Extract from Epiq’s article “Minimizing Data to Minimize Exposure: Information Governance and Data Security Overlap”
How important is it for organizations to keep track of their data footprint? The Federal Trade Commission (FTC) thinks this is crucial. On Jan. 9, 2023, the FTC finalized a consent order following a breach. The order was pending since last October. While there were several components, the part involving data minimization is compelling.
Every organization subject to FTC jurisdiction should take note of how the requirements influence information governance and data security practices going forward.

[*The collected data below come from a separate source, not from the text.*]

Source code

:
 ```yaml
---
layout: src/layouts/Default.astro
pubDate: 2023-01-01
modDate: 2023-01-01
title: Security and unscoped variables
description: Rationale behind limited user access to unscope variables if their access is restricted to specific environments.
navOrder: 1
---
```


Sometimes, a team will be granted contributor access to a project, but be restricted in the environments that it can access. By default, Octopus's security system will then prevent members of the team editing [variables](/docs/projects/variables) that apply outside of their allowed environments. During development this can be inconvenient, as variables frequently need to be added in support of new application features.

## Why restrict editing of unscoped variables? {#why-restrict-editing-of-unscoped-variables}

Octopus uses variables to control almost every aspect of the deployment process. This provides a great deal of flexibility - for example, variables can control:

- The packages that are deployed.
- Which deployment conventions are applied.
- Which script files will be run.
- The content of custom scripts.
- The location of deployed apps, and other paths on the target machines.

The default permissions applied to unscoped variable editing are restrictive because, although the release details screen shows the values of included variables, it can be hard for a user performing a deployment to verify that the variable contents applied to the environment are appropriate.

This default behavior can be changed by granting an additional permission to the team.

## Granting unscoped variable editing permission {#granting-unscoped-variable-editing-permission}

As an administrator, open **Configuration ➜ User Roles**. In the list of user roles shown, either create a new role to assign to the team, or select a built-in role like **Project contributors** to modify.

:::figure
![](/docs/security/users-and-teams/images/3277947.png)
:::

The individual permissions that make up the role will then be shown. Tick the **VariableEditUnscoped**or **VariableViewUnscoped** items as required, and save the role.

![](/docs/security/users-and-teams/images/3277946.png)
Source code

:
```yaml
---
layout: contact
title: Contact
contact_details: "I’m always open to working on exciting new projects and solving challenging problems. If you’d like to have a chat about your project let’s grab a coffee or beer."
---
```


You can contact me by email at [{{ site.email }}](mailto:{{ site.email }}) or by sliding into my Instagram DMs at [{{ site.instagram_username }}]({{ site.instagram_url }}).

Compliance is an ever-growing space and more regulators are emphasizing appropriate security priorities in the digital ago, so failure to get on board can result in investigations and liabilities.
In 2020, the online alcohol marketplace Drizly underwent a large data breach that put the personal information of roughly 2.5 million consumers at risk. The cause was due to security failures that the organization was made aware of two years before the breach when a prior incident occurred. While Drizly declared to have sufficient security measures, investigation showed that this was untrue. Violations included absence of basic safeguards, use of unsecure platforms, and insufficient threat monitoring. A hacker was able to access an employee account and company database and steal corporate logins and personal customer data.
The FTC took action against Drizly and its CEO for this breach and entered a consent order.